Emotion recognition based on Electroencephalography (EEG) has gained significant attention and diversified development in fields such as neural signal processing and affective computing. However, the unique brain anatomy of individuals leads to non-negligible natural differences in EEG signals across subjects, posing challenges for cross-subject emotion recognition. While recent studies have attempted to address these issues, they still face limitations in practical effectiveness and model framework unity. Current methods often struggle to capture the complex spatial-temporal dynamics of EEG signals and fail to effectively integrate multimodal information, resulting in suboptimal performance and limited generalizability across subjects. To overcome these limitations, we develop a Pre-trained model based Multimodal Mood Reader for cross-subject emotion recognition that utilizes masked brain signal modeling and interlinked spatial-temporal attention mechanism. The model learns universal latent representations of EEG signals through pre-training on large scale dataset, and employs Interlinked spatial-temporal attention mechanism to process Differential Entropy(DE) features extracted from EEG data. Subsequently, a multi-level fusion layer is proposed to integrate the discriminative features, maximizing the advantages of features across different dimensions and modalities. Extensive experiments on public datasets demonstrate Mood Reader's superior performance in cross-subject emotion recognition tasks, outperforming state-of-the-art methods. Additionally, the model is dissected from attention perspective, providing qualitative analysis of emotion-related brain areas, offering valuable insights for affective research in neural signal processing.

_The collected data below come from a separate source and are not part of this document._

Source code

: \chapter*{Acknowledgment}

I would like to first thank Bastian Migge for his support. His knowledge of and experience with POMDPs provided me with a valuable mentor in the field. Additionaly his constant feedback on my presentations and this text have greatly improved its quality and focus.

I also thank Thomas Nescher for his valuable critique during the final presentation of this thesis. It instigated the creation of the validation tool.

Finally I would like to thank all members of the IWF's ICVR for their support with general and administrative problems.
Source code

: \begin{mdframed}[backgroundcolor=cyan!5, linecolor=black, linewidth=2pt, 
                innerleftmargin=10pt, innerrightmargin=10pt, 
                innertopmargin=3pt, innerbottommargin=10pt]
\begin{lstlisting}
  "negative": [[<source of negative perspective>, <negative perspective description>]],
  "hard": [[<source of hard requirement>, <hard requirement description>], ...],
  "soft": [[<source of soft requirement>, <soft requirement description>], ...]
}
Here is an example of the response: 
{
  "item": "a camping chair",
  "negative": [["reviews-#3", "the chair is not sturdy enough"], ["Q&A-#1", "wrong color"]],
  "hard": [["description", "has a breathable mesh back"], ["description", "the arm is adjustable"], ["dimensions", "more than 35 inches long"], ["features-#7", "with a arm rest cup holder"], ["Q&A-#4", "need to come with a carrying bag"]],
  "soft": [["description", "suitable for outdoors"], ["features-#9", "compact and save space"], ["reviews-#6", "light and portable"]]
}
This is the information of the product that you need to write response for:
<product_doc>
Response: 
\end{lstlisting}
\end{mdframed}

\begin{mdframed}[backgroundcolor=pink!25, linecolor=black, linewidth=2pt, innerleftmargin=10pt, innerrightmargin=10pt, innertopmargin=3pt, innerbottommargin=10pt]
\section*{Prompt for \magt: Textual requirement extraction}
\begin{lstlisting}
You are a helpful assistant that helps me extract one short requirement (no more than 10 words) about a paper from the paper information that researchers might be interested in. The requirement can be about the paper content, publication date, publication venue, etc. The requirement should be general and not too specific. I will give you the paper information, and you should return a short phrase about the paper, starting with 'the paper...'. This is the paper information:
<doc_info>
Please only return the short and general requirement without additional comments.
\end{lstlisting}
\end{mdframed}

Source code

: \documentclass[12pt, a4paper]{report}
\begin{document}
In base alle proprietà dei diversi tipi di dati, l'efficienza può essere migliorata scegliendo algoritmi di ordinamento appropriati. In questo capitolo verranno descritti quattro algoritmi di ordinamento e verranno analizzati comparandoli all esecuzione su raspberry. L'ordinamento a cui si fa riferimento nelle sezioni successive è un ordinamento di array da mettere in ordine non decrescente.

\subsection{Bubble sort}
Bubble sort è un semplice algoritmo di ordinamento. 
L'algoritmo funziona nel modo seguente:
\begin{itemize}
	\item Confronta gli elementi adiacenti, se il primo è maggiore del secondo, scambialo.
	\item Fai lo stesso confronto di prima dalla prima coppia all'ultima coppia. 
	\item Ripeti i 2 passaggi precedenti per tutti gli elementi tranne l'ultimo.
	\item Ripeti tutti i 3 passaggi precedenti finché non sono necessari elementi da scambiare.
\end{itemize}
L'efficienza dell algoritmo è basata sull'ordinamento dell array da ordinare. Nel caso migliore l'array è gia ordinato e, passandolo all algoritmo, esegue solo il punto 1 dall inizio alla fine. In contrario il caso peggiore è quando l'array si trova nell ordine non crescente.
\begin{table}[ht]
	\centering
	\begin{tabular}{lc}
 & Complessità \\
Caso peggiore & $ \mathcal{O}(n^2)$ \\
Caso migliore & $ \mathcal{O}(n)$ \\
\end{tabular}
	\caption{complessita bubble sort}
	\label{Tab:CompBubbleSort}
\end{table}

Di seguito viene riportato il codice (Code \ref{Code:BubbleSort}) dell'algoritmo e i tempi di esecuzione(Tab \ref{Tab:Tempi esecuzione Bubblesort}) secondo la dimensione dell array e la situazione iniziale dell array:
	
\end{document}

Paper Structure (22 sections, 9 equations, 4 figures, 1 table)

This paper contains 22 sections, 9 equations, 4 figures, 1 table.

Figures (4)

  • Figure 1: The overall architecture of our proposed model and the way related data flows in it.
  • Figure 2: Overview of the spatial interlink block, the temporal feature $X_T$ undergos multiple transformations to align with the spatial feature $X_S$, and after concatenation, the interlink process is completed through multi-head attention computation.

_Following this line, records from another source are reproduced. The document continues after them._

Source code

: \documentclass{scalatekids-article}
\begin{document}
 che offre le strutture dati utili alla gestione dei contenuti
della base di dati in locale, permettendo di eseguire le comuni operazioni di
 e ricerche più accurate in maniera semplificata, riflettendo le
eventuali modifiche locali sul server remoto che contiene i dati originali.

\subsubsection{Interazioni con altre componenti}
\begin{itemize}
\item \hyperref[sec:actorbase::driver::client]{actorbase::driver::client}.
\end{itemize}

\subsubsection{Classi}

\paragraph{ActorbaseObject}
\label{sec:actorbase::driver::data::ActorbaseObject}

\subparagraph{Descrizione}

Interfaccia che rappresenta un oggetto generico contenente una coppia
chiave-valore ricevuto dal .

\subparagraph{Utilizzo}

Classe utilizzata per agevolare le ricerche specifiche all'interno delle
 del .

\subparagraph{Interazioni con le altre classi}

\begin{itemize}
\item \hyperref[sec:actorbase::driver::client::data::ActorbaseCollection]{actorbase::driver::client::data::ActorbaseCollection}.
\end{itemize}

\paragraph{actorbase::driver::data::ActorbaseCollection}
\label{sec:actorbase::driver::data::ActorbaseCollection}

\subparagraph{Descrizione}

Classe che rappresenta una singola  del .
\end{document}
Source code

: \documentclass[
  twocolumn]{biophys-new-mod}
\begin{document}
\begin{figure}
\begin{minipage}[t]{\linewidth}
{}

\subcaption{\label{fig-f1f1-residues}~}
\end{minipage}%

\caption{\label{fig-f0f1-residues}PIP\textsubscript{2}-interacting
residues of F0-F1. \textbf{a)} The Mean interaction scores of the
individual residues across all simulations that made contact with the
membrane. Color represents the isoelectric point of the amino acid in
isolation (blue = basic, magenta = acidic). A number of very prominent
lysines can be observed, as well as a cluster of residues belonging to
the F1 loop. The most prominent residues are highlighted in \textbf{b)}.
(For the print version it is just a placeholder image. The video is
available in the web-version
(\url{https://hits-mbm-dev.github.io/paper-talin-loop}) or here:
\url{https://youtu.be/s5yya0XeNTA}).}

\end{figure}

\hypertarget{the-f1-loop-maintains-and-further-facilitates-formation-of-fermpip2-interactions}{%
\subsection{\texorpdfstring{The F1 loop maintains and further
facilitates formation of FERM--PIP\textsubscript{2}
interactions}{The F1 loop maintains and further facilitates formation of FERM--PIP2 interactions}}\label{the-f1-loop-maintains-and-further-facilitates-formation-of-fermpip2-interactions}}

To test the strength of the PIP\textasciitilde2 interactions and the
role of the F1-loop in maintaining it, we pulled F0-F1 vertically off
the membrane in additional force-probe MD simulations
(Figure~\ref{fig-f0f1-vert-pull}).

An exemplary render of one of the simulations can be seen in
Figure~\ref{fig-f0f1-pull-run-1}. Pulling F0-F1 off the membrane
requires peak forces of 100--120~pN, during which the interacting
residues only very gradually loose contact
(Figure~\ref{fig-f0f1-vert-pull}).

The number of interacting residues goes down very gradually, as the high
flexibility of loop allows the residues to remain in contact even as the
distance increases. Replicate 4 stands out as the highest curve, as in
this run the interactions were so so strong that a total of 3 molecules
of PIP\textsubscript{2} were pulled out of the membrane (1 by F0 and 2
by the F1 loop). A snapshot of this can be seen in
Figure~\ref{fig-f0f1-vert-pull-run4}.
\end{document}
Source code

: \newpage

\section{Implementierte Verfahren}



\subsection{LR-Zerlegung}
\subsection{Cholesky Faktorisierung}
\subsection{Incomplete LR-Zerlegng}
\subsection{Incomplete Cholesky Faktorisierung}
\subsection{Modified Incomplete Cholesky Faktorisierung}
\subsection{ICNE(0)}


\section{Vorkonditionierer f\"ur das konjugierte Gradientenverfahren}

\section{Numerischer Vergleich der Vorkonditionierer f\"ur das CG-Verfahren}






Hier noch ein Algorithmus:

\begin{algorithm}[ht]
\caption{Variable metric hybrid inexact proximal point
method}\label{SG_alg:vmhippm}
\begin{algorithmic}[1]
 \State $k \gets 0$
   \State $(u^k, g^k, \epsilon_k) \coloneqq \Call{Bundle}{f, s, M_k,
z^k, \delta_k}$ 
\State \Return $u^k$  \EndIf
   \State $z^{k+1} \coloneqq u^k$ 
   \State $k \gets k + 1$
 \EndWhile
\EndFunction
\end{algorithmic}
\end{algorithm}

  • Figure 3: Attention visualization. We visualized the model's attention weights at different moments during the training process, which allows for an intuitive understanding of how the model's preference for EEG signals monitored by electrodes at various locations evolves over time (b, c, d, e). (a) presents the layout of the utilized 62-channel electrode placement.
  • Figure 4: The results of the ablation studies, conducted through progressive stacking of modules.